• [What needs to be done]: Please show every line in the entries below that includes the word "century".

• [Provided information]:
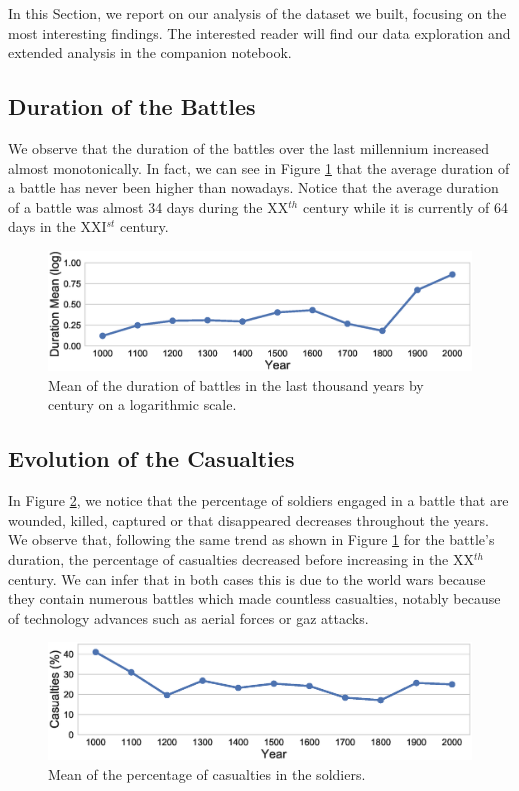 In this Section, we report on our analysis of the dataset we built, focusing on the most interesting findings. The interested reader will find our data exploration and extended analysis in the companion notebook.

\subsection{Duration of the Battles}

We observe that the duration of the battles over the last millennium increased almost monotonically. In fact, we can see in Figure \ref{fig:durThByCent} that the average duration of a battle has never been higher than nowadays. Notice that the average duration of a battle was almost 34 days during the XX$^{th}$ century while it is currently of 64 days in the XXI$^{st}$ century.

 \begin{figure}[h]
	\centering	\includegraphics[width=\linewidth]{figures/durThByCent}
	\caption{Mean of the duration of battles in the last thousand years by century on a logarithmic scale.}\label{fig:durThByCent}
	\centering
\end{figure}

\subsection{Evolution of the Casualties}

In Figure \ref{fig:casuPerCent}, we notice that the percentage of soldiers engaged in a battle that are wounded, killed, captured or that disappeared decreases throughout the years. We observe that, following the same trend as shown in Figure \ref{fig:durThByCent} for the battle's duration, the percentage of casualties decreased before increasing in the XX$^{th}$ century. We can infer that in both cases this is due to the world wars because they contain numerous battles which made countless casualties, notably because of technology advances such as aerial forces or gaz attacks.
 \begin{figure}[h]
	\centering	\includegraphics[width=\linewidth]{figures/casuPerCent}
	\caption{Mean of the percentage of casualties in the soldiers.}\label{fig:casuPerCent}
	\centering
\end{figure}

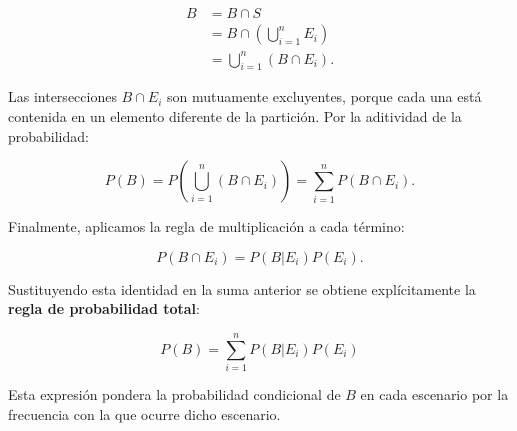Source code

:\begin{align*}
B
    &= B\cap S\\
    &= B\cap\left(\bigcup_{i=1}^{n}E_i\right)\\
    &= \bigcup_{i=1}^{n}(B\cap E_i).
\end{align*}

Las intersecciones $B\cap E_i$ son mutuamente excluyentes, porque cada una está contenida en un elemento diferente de la partición. Por la aditividad de la probabilidad:

$$ P(B)=P\left(\bigcup_{i=1}^{n}(B\cap E_i)\right)
=\sum_{i=1}^{n}P(B\cap E_i). $$

Finalmente, aplicamos la regla de multiplicación a cada término:

$$ P(B\cap E_i)=P(B|E_i)P(E_i). $$

Sustituyendo esta identidad en la suma anterior se obtiene explícitamente la \textbf{regla de probabilidad total}:

$$ \boxed{P(B)=\sum_{i=1}^{n}P(B|E_i)P(E_i)} $$

Esta expresión pondera la probabilidad condicional de $B$ en cada escenario por la frecuencia con la que ocurre dicho escenario.

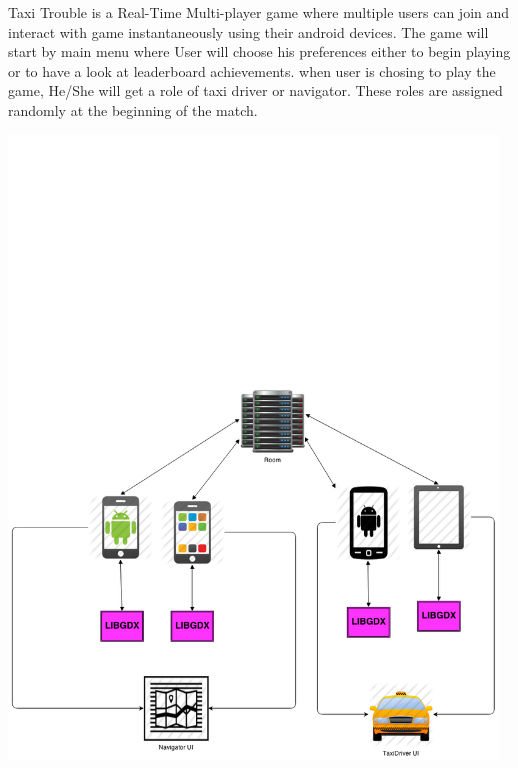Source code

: 
Taxi Trouble is a Real-Time Multi-player game where multiple users can join and interact with game instantaneously using their android devices. The game will start by main menu where User will choose his preferences either to begin playing or to have a look at leaderboard achievements. when user is chosing to play the game, He/She will get a role of taxi driver or navigator. These roles are assigned randomly at the beginning of the match.\\


\begin{center}
	 \includegraphics[width=130mm]{./images/Sprint2_softhard2.png}
\end{center}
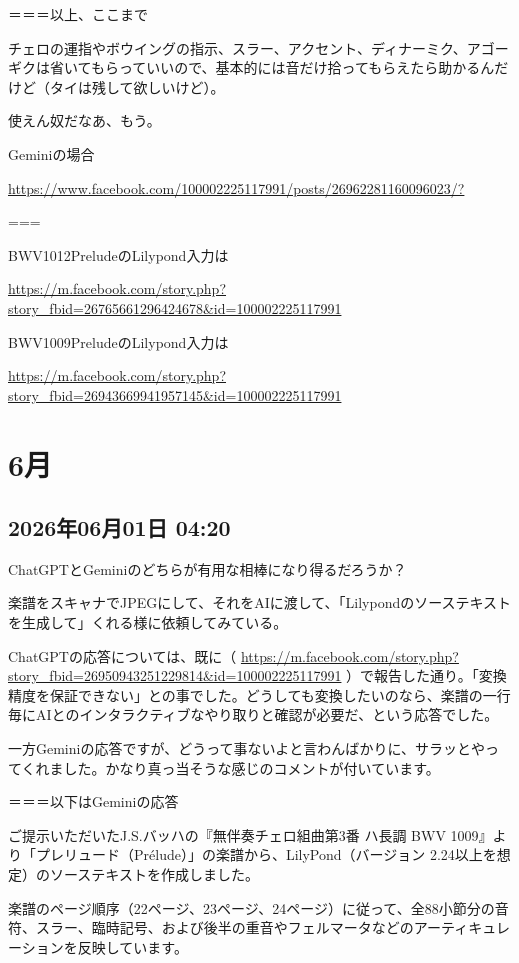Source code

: ＝＝＝以上、ここまで

チェロの運指やボウイングの指示、スラー、アクセント、ディナーミク、アゴーギクは省いてもらっていいので、基本的には音だけ拾ってもらえたら助かるんだけど（タイは残して欲しいけど）。

使えん奴だなあ、もう。

Geminiの場合

\url{https://www.facebook.com/100002225117991/posts/26962281160096023/?}

===

BWV1012PreludeのLilypond入力は

\url{https://m.facebook.com/story.php?story_fbid=26765661296424678&id=100002225117991}

BWV1009PreludeのLilypond入力は

\url{https://m.facebook.com/story.php?story_fbid=26943669941957145&id=100002225117991}

\section{6月}

\subsection*{2026年06月01日 04:20}

ChatGPTとGeminiのどちらが有用な相棒になり得るだろうか？

楽譜をスキャナでJPEGにして、それをAIに渡して、「Lilypondのソーステキストを生成して」くれる様に依頼してみている。

ChatGPTの応答については、既に（ \url{https://m.facebook.com/story.php?story_fbid=26950943251229814&id=100002225117991} ）で報告した通り。「変換精度を保証できない」との事でした。どうしても変換したいのなら、楽譜の一行毎にAIとのインタラクティブなやり取りと確認が必要だ、という応答でした。

一方Geminiの応答ですが、どうって事ないよと言わんばかりに、サラッとやってくれました。かなり真っ当そうな感じのコメントが付いています。

＝＝＝以下はGeminiの応答

ご提示いただいたJ.S.バッハの『無伴奏チェロ組曲第3番 ハ長調 BWV 1009』より「プレリュード（Prélude）」の楽譜から、LilyPond（バージョン 2.24以上を想定）のソーステキストを作成しました。

楽譜のページ順序（22ページ、23ページ、24ページ）に従って、全88小節分の音符、スラー、臨時記号、および後半の重音やフェルマータなどのアーティキュレーションを反映しています。

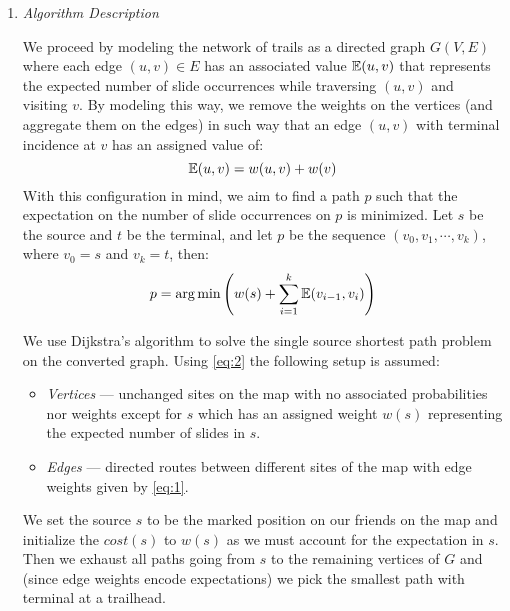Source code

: \documentclass{article}
\begin{document}
\begin{enumerate}[leftmargin={*}, font={\bf}, label={\arabic*.}, ref={\arabic*}]
  \item
    {\itshape Algorithm Description}

    We proceed by modeling the network of trails as a directed graph $G(V, E)$ where each edge $(u,
    v) \in E$ has an associated value $\operatorname*{\mathbb{E}}(u,v)$ that represents the expected number of slide
    occurrences while traversing $(u,v)$ and visiting $v$. By modeling this way, we remove the weights
    on the vertices (and aggregate them on the edges) in such way that an edge $(u,v)$ with terminal
    incidence at $v$ has an assigned value of:
    \begin{equation}
      \operatorname*{\mathbb{E}}(u,v) = w(u,v) + w(v) \label{eq:1}
    \end{equation}
    With this configuration in mind, we aim to find a path $p$ such that the expectation on the number
    of slide occurrences on $p$ is minimized. Let $s$ be the source and $t$ be the terminal, and let
    $p$ be the sequence $(v_0, v_1, \cdots, v_k)$, where $v_0 = s$ and $v_k = t$, then:
    \begin{equation}
      p = \arg \min \left(w(s) + \sum_{i=1}^k \operatorname*{\mathbb{E}}(v_{i-1}, v_i)\right) \label{eq:2}
    \end{equation}

    We use Dijkstra's algorithm to solve the single source shortest path problem on the converted
    graph. Using \autoref{eq:2} the following setup is assumed:
    \begin{itemize}[label={\large$\circ$}, itemsep={0pt}]
      \item
        {\itshape Vertices} --- unchanged sites on the map with no associated probabilities nor
        weights except for $s$ which has an assigned weight $w(s)$ representing the expected number
        of slides in $s$.
      \item
        {\itshape Edges} --- directed routes between different sites of the map with edge weights
        given by \eqref{eq:1}.
    \end{itemize}
    We set the source $s$ to be the marked position on our friends on the map and initialize the
    $cost(s)$ to $w(s)$ as we must account for the expectation in $s$. Then we exhaust all paths
    going from $s$ to the remaining vertices of $G$ and (since edge weights encode expectations)
    we pick the smallest path with terminal at a trailhead. \\


\end{enumerate}
\end{document}

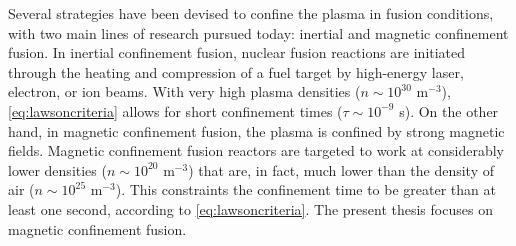 Several strategies have been devised to confine the plasma in fusion conditions, with two main lines of research pursued today: inertial and magnetic confinement fusion.
%
In inertial confinement fusion, nuclear fusion reactions are initiated through the heating and compression of a fuel target by high-energy laser, electron, or ion beams.
%
With very high plasma densities ($n \sim 10^{30}$ m$^{-3}$), \cref{eq:lawsoncriteria} allows for short confinement times ($\tau \sim 10^{-9}$ s).
%
On the other hand, in magnetic confinement fusion, the plasma is confined by strong magnetic fields.
%
Magnetic confinement fusion reactors are targeted to work at considerably lower densities ($n\sim 10^{20}$ m$^{-3}$) that are, in fact, much lower than the density of air ($n \sim 10^{25}$ m$^{-3}$).
%
This constraints the confinement time to be greater than at least one second, according to \cref{eq:lawsoncriteria}.
%
The present thesis focuses on magnetic confinement fusion.

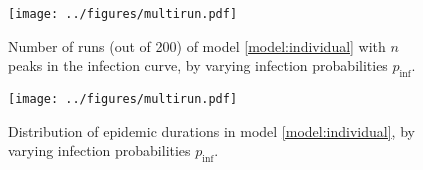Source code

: \documentclass[11pt]{article}
\numberwithin{equation}{subsection}
\begin{document}
    \begin{figure}[h!]
    \begin{center}
        \texttt{[image: ../figures/multirun.pdf]}
    \end{center}
    \caption{
        Number of runs (out of 200) of model \ref{model:individual} with $n$
        peaks in the infection curve, by varying infection probabilities
        $p_\text{inf}$.
    }
    \label{fig:peaks}
    \end{figure}

    \begin{figure}[h!]
    \begin{center}
        \texttt{[image: ../figures/multirun.pdf]}
    \end{center}
    \caption{
        Distribution of epidemic durations in model \ref{model:individual}, by
        varying infection probabilities $p_\text{inf}$.
    }
    \label{fig:durations}
    \end{figure}
\end{document}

• [Solution]:
We observe that the duration of the battles over the last millennium increased almost monotonically. In fact, we can see in Figure \ref{fig:durThByCent} that the average duration of a battle has never been higher than nowadays. Notice that the average duration of a battle was almost 34 days during the XX$^{th}$ century while it is currently of 64 days in the XXI$^{st}$ century.
	\caption{Mean of the duration of battles in the last thousand years by century on a logarithmic scale.}\label{fig:durThByCent}
In Figure \ref{fig:casuPerCent}, we notice that the percentage of soldiers engaged in a battle that are wounded, killed, captured or that disappeared decreases throughout the years. We observe that, following the same trend as shown in Figure \ref{fig:durThByCent} for the battle's duration, the percentage of casualties decreased before increasing in the XX$^{th}$ century. We can infer that in both cases this is due to the world wars because they contain numerous battles which made countless casualties, notably because of technology advances such as aerial forces or gaz attacks.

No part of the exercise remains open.